▸ EXERCISE GOAL: Pull each line with the string "momento" from the entries.

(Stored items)
[Start of Attachment]

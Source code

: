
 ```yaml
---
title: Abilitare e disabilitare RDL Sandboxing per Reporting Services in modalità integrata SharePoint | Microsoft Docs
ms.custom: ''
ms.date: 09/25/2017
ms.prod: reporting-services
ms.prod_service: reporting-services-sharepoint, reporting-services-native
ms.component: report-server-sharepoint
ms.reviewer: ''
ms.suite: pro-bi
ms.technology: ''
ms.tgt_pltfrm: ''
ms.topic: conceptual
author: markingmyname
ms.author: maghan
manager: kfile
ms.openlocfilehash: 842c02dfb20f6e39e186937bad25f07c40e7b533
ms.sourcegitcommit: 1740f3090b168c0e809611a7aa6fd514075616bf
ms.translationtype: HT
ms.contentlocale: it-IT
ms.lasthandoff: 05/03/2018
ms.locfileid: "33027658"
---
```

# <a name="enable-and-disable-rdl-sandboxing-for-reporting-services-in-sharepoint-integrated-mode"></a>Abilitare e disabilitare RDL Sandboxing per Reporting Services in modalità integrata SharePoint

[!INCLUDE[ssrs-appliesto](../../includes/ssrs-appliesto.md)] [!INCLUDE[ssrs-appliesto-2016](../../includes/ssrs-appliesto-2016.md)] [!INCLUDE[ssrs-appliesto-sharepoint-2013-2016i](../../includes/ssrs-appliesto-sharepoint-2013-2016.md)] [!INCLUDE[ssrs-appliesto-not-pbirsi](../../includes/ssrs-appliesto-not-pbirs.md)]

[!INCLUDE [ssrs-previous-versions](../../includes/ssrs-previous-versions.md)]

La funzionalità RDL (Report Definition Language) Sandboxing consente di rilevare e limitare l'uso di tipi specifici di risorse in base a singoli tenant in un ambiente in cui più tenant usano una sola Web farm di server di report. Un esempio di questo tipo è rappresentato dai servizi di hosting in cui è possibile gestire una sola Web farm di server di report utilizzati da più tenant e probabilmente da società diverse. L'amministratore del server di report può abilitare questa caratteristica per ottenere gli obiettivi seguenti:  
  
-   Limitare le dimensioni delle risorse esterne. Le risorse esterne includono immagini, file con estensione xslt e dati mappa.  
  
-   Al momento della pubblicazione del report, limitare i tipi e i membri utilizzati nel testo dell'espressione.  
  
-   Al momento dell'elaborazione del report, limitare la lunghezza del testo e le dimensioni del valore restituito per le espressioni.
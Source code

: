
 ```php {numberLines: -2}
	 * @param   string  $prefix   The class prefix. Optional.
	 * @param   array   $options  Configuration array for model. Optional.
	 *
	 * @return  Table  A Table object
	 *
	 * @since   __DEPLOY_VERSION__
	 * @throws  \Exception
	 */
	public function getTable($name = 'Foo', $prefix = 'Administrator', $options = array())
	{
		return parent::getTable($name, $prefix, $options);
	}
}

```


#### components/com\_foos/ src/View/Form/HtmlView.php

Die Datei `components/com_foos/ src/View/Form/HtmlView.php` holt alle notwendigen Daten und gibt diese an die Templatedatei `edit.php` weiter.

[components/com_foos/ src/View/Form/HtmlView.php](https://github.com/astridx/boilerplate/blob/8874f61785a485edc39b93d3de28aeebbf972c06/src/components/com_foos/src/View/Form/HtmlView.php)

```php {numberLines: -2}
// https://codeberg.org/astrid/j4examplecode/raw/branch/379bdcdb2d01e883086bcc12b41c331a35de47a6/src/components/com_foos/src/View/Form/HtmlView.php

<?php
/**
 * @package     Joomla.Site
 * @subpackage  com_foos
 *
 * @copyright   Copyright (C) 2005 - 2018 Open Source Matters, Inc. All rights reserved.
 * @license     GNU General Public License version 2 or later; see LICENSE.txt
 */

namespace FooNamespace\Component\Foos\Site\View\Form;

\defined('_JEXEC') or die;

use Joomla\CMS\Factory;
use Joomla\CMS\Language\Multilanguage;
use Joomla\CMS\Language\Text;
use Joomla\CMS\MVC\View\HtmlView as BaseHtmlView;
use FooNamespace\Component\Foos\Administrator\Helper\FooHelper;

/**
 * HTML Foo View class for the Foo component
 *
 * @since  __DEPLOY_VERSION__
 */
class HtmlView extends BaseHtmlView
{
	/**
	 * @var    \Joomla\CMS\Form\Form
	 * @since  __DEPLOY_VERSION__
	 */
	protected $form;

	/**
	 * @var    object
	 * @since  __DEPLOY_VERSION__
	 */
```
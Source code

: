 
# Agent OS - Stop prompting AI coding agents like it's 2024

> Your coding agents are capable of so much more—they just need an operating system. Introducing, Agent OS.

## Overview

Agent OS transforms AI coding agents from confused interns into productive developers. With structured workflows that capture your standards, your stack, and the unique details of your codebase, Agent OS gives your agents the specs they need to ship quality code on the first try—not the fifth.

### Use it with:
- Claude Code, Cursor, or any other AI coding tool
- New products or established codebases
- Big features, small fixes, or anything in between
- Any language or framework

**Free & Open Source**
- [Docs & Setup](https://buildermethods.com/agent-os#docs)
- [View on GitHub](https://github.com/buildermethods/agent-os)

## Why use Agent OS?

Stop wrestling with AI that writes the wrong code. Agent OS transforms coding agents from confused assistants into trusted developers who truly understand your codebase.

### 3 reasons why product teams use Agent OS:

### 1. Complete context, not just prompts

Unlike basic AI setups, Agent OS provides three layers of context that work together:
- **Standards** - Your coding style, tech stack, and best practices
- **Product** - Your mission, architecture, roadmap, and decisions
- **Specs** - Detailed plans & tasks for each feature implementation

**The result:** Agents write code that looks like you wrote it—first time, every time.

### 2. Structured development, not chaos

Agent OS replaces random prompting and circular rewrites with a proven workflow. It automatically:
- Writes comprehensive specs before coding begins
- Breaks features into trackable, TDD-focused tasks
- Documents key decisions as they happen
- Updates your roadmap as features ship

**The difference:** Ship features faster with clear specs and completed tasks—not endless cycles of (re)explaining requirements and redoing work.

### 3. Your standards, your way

[End of Attachment]

▸ SOLUTION TO THIS TASK:
-   Al momento della pubblicazione del report, limitare i tipi e i membri utilizzati nel testo dell'espressione.  
-   Al momento dell'elaborazione del report, limitare la lunghezza del testo e le dimensioni del valore restituito per le espressioni.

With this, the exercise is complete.